A key objective of the Global Campaign against Headache, under the direction of Lifting The Burden (LTB), is to quantify headache-attributed burden worldwide [7,8,9,10]. In adults, the principal contributors to this are migraine, tension-type headache (TTH), medication-overuse headache (MOH) and the group of other disorders characterized by headache occurring on ≥15 days/month. In children (aged 6–11 years) and adolescents (12–17 years), the same are important, but recent studies have shown, in addition, a prevalent headache disorder characterised by mild pain of short duration (< 1 h) [11, 12]. Termed “undifferentiated headache” (UdH), this is not diagnosable as migraine or TTH but believed to be expressions of these by the immature brain. In these age groups, LTB is conducting a global schools-based programme using a standardised protocol [13] in multiple countries in each of the world’s six major regions, thereby cluster-sampling the world.

This national study in Ethiopia, part of the global programme, is the first to be reported from sub-Saharan Africa (SSA) and the first in a low-income country. Half of Ethiopia’s population are aged under 18 years [14]. While no published data exist for child and adolescent headache in this country, a population-based national survey on adult headache disorders showed that they were common: 1-year prevalence estimates were 17.7% for migraine (higher than the global mean [6]), 20.6% for TTH, 0.7% for probable MOH (pMOH) and 2.5% for other headache on ≥15 days/month [15].

This study estimated the prevalence and attributed burden of headache disorders in children and adolescents in Ethiopia. The purposes were to add to knowledge of the global burden of headache, and to inform local health and educational policies. This paper reports prevalence; a later paper will report on burden.

Methods

The study, a cross-sectional survey, followed the generic protocol for the global programme [13]. It was conducted in schools selected to be nationally representative. Enquiry was by self-completed questionnaire administered under supervision to pupils within their school classes.

Ethics and approvals

Approval was obtained from the Institutional Review Board (IRB) of the College of Health Sciences of Addis Ababa University.
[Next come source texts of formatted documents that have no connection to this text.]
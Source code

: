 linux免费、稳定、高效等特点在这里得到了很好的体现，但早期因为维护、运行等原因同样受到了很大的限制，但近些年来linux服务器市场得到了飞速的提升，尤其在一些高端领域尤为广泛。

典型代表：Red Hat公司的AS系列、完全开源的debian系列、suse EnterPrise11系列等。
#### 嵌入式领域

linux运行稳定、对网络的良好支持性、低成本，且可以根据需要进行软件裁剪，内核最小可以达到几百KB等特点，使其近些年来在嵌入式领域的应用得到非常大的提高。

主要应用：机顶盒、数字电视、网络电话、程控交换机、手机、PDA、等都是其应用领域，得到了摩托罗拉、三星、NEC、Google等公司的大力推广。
Subsequently, letters of permission, specifying each school that we planned to survey, were obtained from all four regional education bureaux.
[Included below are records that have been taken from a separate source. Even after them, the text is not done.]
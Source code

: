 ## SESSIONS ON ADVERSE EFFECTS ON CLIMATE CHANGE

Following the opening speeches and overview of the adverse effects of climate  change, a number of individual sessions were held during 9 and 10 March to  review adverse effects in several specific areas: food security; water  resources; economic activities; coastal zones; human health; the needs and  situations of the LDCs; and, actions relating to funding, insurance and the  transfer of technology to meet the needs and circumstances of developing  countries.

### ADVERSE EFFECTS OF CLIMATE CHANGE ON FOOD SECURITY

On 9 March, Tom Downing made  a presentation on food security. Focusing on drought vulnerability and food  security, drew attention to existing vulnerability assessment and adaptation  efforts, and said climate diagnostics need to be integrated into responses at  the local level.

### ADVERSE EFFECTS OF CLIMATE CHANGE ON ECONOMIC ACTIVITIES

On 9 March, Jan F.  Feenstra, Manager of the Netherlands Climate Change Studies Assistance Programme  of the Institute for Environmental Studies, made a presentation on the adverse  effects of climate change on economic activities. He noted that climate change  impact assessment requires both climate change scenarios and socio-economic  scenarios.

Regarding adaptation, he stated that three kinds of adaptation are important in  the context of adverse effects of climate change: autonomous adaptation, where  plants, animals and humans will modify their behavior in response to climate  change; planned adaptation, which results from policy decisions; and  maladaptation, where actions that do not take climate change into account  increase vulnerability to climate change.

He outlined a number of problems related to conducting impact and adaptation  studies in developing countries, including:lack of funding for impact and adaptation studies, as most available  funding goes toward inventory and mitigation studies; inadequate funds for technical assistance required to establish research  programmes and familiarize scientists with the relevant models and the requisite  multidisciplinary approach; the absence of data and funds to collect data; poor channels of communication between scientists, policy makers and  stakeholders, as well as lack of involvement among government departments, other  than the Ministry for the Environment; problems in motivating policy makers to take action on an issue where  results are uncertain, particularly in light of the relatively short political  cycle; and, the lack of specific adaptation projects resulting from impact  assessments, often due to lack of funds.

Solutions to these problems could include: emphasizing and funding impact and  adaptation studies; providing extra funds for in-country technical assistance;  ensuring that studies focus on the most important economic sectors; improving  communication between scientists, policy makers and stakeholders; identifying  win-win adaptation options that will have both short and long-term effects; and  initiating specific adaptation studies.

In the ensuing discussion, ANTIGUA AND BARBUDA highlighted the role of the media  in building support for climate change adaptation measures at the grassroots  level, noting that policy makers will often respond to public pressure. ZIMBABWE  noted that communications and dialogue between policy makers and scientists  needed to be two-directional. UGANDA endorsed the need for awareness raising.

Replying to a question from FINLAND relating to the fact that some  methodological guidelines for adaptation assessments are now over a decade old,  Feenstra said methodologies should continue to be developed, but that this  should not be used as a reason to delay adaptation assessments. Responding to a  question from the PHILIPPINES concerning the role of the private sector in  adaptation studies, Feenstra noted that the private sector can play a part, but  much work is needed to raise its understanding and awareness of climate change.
School principals and teachers at each selected school were invited, and agreed, to participate. Information sheets describing the nature and purposes of the survey, and consent forms, were distributed to pupils in the participating schools on the day preceding the survey, and prior consent obtained from or on behalf of each participating child or adolescent (in most sites, teachers signed to signify the consent of children rather than the children themselves, in accordance with the terms of ethics approval).

Data were collected anonymously, and held and used in compliance with data protection legislation.

Sampling and recruitment

We randomly selected six schools located in Addis Ababa city (two urban schools), Hawassa, Sidama zone, in Southern Nations, Nationalities, and Peoples’ region (one semi-rural school), Asella, Arsi zone, in Oromia region (one semi-rural school) and Bahir Dar, West Gojjam zone, in Amhara region (one urban, one rural school). These were purposively chosen to capture the main cultural, geographical and socioeconomic diversities of the country.

In each school, all classes including pupils aged 6–11 years and/or 12–17 years were invited to participate. In each of these classes, all pupils present on the day were invited to complete the survey instrument, excluding only children for whom parental consent was required but had not been given. The latter, along with pupils of any age unwilling on their own account to take part for any reason, were counted as non-participants. Pupils who happened to be absent from school on the survey day were not part of the sample, and not, therefore, counted as non-participants.

The study was conducted during one academic term, avoiding examination periods, in 2018.

Numbers

Our target was N = 2400, consisting of 200 evaluable participants of each year of age in the range 6–17, drawn from the participating schools in proportions according to their size. Published recommendations suggest larger samples provide limited gain for the increased investment of resources [16].

Survey instrument

We used the child and adolescent versions of LTB’s Headache-Attributed Restriction, Disability, Social Handicap and Impaired Participation (HARDSHIP) structured questionnaire [13], a modular instrument incorporating demographic enquiry, headache screening and diagnostic questions based on ICHD-3 beta criteria [17] and enquiries into headache-attributed burden. We translated these into Oromiffa (Afan Oromo) and Amharic languages, the two languages most commonly used in Ethiopia, following LTB’s translation protocol for lay documents [18]. The timeframes of enquiry were the preceding 4 weeks (28 days) and 1 week (7 days), except for the module asking specifically about headache yesterday (HY).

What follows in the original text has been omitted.